» **Instructions for the task**:
Lines below containing the word "https" should be copied out.

- Opening Delimiter -

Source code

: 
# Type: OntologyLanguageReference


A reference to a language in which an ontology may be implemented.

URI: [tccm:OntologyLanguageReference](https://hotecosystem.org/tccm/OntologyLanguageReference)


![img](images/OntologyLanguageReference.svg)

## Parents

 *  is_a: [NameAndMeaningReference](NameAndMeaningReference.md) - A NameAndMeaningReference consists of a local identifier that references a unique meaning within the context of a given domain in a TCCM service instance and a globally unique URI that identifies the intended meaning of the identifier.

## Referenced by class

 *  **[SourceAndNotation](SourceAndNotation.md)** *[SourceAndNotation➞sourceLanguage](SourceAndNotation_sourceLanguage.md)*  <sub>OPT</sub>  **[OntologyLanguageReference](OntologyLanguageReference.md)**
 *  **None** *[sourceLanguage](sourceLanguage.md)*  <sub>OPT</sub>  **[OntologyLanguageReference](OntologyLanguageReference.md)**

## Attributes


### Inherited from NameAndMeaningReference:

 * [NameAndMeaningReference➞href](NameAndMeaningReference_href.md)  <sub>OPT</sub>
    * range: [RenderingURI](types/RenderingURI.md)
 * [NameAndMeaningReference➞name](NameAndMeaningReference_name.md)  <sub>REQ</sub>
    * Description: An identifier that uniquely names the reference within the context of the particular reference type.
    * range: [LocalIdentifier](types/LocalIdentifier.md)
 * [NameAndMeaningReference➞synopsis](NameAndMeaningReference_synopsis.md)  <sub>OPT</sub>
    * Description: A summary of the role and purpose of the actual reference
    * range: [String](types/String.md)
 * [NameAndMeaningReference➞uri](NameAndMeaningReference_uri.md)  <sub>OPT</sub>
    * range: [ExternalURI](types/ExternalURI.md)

- Closing Delimiter -
- Opening Delimiter -

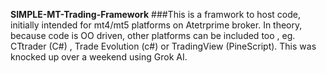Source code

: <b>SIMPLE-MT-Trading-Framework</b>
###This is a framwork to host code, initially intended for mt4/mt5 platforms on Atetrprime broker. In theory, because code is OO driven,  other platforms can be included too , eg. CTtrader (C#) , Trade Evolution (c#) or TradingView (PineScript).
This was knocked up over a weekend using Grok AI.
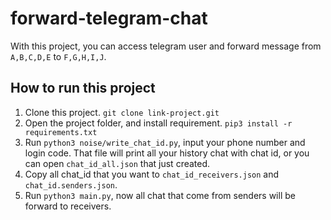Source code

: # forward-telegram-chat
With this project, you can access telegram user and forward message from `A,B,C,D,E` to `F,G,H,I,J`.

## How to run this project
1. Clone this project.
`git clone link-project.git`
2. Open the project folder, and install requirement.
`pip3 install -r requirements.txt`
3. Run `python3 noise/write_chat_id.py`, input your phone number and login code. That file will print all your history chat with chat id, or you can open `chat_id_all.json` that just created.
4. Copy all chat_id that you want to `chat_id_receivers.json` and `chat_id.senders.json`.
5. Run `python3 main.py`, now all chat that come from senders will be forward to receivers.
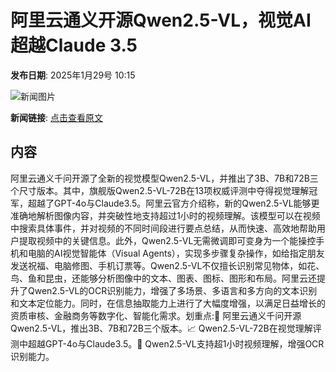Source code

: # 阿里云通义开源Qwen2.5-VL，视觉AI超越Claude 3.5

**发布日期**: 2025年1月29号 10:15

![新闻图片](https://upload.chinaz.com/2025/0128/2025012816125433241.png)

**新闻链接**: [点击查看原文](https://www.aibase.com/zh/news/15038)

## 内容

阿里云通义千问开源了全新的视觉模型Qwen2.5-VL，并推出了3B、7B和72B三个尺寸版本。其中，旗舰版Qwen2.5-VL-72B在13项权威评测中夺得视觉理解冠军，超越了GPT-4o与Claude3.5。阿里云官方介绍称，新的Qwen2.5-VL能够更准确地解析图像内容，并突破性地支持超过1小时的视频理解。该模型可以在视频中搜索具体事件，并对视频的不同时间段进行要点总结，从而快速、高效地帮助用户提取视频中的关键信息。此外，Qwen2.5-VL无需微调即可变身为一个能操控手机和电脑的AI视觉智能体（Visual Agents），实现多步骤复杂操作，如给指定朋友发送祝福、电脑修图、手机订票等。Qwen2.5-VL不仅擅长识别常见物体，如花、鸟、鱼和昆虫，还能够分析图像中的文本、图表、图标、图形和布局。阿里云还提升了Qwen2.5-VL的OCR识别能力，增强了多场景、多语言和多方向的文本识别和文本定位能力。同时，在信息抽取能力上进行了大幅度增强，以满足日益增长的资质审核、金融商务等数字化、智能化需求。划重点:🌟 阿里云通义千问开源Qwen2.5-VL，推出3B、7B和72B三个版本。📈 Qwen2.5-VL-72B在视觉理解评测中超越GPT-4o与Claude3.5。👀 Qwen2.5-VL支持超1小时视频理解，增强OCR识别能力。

- Closing Delimiter -

» **Result of this exercise**:
URI: [tccm:OntologyLanguageReference](https://hotecosystem.org/tccm/OntologyLanguageReference)
![新闻图片](https://upload.chinaz.com/2025/0128/2025012816125433241.png)
**新闻链接**: [点击查看原文](https://www.aibase.com/zh/news/15038)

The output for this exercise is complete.